Jon Johanning jjohanning at igc.org
Thu May 1 07:35:46 PDT 2003


Charles wrote:


>> Charles: In this case, we start with symptoms not diagnosis ( upon
>> further
>> analogy to biology). The U.S. recently has made big moves in the
>> direction
>> from a bourgeois democratic republic regime to more open dictatorship,
>> more
>> open terrorist rule by its govenment. As doctors of history we say
>> "where
>> have we seen these symptoms before ? " Fascist Italy, fascist Germany
>> immediately come to mind from our medical history books because the
>> U.S. is
>> a hypermilitarist, state- monopoly , capitalist power like Nazi
>> Germany,
>> animated by severe national chauvinism and racism, war and
>> anti-communism.
>> It is a corporatist state, as Mussolini declared Fascist Italy to be.
>> This
>> could be a genetically mutated virus , or something, I mean in
>> analogy to
>> medicine and biology.
>>
>> This is just a hypothesis. Many hypotheses must compete for explaining
>> the
>> sick U.S. state.

I would be very wary of looking at societies as organisms -- this has usually been the approach precisely of fascist ideologists, not progressives.

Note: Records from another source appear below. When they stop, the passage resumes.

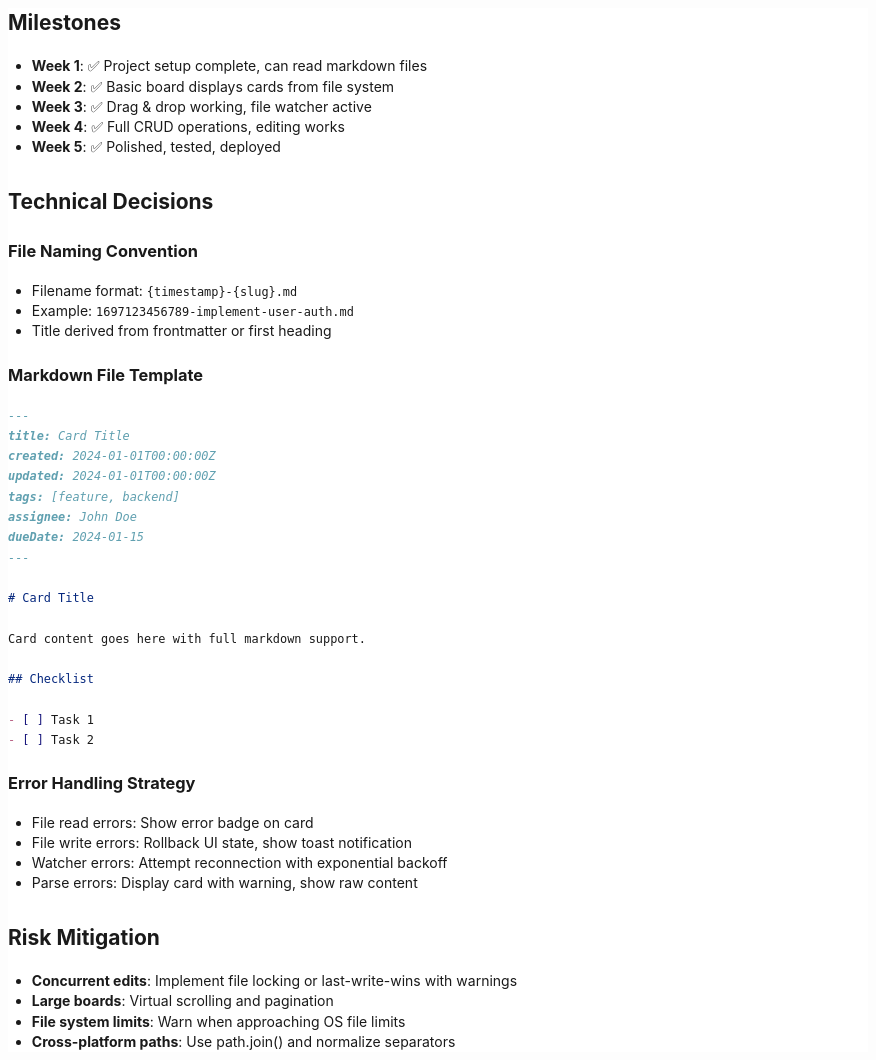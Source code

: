 ## Milestones

- **Week 1**: ✅ Project setup complete, can read markdown files
- **Week 2**: ✅ Basic board displays cards from file system
- **Week 3**: ✅ Drag & drop working, file watcher active
- **Week 4**: ✅ Full CRUD operations, editing works
- **Week 5**: ✅ Polished, tested, deployed

## Technical Decisions

### File Naming Convention

- Filename format: `{timestamp}-{slug}.md`
- Example: `1697123456789-implement-user-auth.md`
- Title derived from frontmatter or first heading

### Markdown File Template

```markdown
---
title: Card Title
created: 2024-01-01T00:00:00Z
updated: 2024-01-01T00:00:00Z
tags: [feature, backend]
assignee: John Doe
dueDate: 2024-01-15
---

# Card Title

Card content goes here with full markdown support.

## Checklist

- [ ] Task 1
- [ ] Task 2
```

### Error Handling Strategy

- File read errors: Show error badge on card
- File write errors: Rollback UI state, show toast notification
- Watcher errors: Attempt reconnection with exponential backoff
- Parse errors: Display card with warning, show raw content

## Risk Mitigation

- **Concurrent edits**: Implement file locking or last-write-wins with warnings
- **Large boards**: Virtual scrolling and pagination
- **File system limits**: Warn when approaching OS file limits
- **Cross-platform paths**: Use path.join() and normalize separators
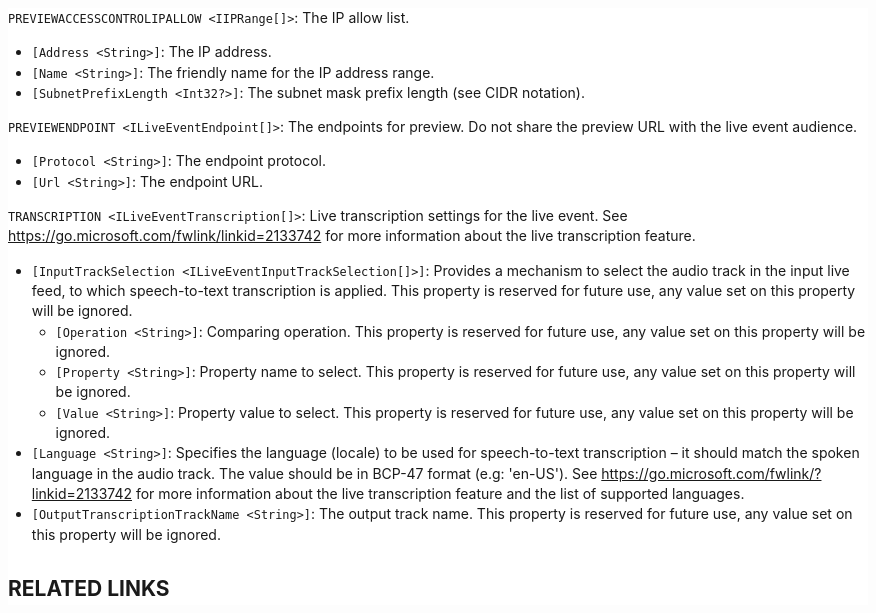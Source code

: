 `PREVIEWACCESSCONTROLIPALLOW <IIPRange[]>`: The IP allow list.
  - `[Address <String>]`: The IP address.
  - `[Name <String>]`: The friendly name for the IP address range.
  - `[SubnetPrefixLength <Int32?>]`: The subnet mask prefix length (see CIDR notation).

`PREVIEWENDPOINT <ILiveEventEndpoint[]>`: The endpoints for preview. Do not share the preview URL with the live event audience.
  - `[Protocol <String>]`: The endpoint protocol.
  - `[Url <String>]`: The endpoint URL.

`TRANSCRIPTION <ILiveEventTranscription[]>`: Live transcription settings for the live event. See https://go.microsoft.com/fwlink/linkid=2133742 for more information about the live transcription feature.
  - `[InputTrackSelection <ILiveEventInputTrackSelection[]>]`: Provides a mechanism to select the audio track in the input live feed, to which speech-to-text transcription is applied. This property is reserved for future use, any value set on this property will be ignored.
    - `[Operation <String>]`: Comparing operation. This property is reserved for future use, any value set on this property will be ignored.
    - `[Property <String>]`: Property name to select. This property is reserved for future use, any value set on this property will be ignored.
    - `[Value <String>]`: Property value to select. This property is reserved for future use, any value set on this property will be ignored.
  - `[Language <String>]`: Specifies the language (locale) to be used for speech-to-text transcription – it should match the spoken language in the audio track. The value should be in BCP-47 format (e.g: 'en-US'). See https://go.microsoft.com/fwlink/?linkid=2133742 for more information about the live transcription feature and the list of supported languages.
  - `[OutputTranscriptionTrackName <String>]`: The output track name. This property is reserved for future use, any value set on this property will be ignored.

## RELATED LINKS


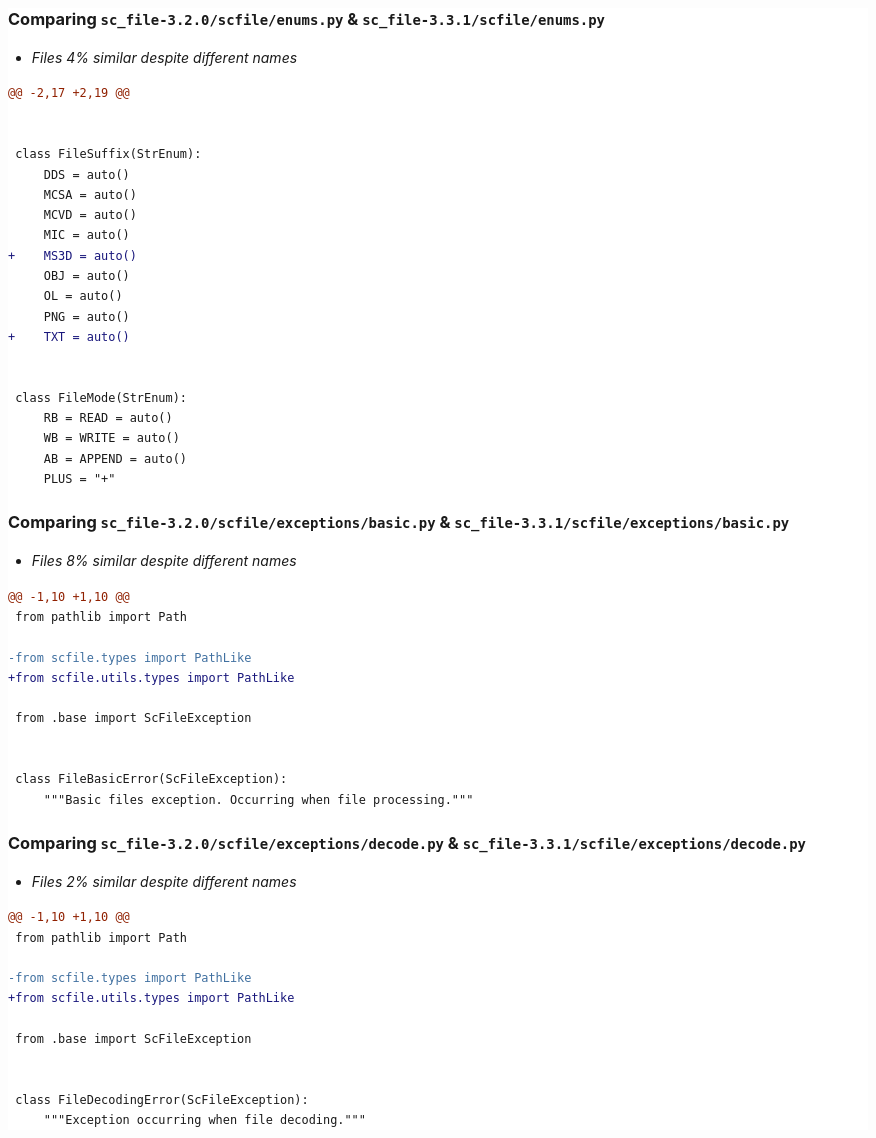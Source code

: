 ### Comparing `sc_file-3.2.0/scfile/enums.py` & `sc_file-3.3.1/scfile/enums.py`

 * *Files 4% similar despite different names*

```diff
@@ -2,17 +2,19 @@
 
 
 class FileSuffix(StrEnum):
     DDS = auto()
     MCSA = auto()
     MCVD = auto()
     MIC = auto()
+    MS3D = auto()
     OBJ = auto()
     OL = auto()
     PNG = auto()
+    TXT = auto()
 
 
 class FileMode(StrEnum):
     RB = READ = auto()
     WB = WRITE = auto()
     AB = APPEND = auto()
     PLUS = "+"
```

### Comparing `sc_file-3.2.0/scfile/exceptions/basic.py` & `sc_file-3.3.1/scfile/exceptions/basic.py`

 * *Files 8% similar despite different names*

```diff
@@ -1,10 +1,10 @@
 from pathlib import Path
 
-from scfile.types import PathLike
+from scfile.utils.types import PathLike
 
 from .base import ScFileException
 
 
 class FileBasicError(ScFileException):
     """Basic files exception. Occurring when file processing."""
```

### Comparing `sc_file-3.2.0/scfile/exceptions/decode.py` & `sc_file-3.3.1/scfile/exceptions/decode.py`

 * *Files 2% similar despite different names*

```diff
@@ -1,10 +1,10 @@
 from pathlib import Path
 
-from scfile.types import PathLike
+from scfile.utils.types import PathLike
 
 from .base import ScFileException
 
 
 class FileDecodingError(ScFileException):
     """Exception occurring when file decoding."""
```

But more to the point, the likening of contemporary U.S. to Nazi Germany, or even equation of the two, has become something of an urban myth among some leftists. All I can say about this is that it seems to me that anyone who looks carefully and objectively at Nazi Germany, and tries to get a feeling for what the place was *really* like, couldn't possibly conclude that there was any significant resemblance.

Vague generalizations like "militarism," "racism," and "corporatist state" just don't get at the specific characteristics of the two societies. Yes, both could be called "militaristic," but Nazi militarism was a militarization of the whole society, starting with the SA and SS terrorizing the whole country and ending up with the Waffen-SS and the Wehrmacht. Nazi racism was the Kristallnacht, the Wahnsee Conference, and Auschwitz. Where are the phenomena of this kind in the U.S. of 2003?

If you want to discuss history in something like a professional, responsible way, you have to get into such specific details.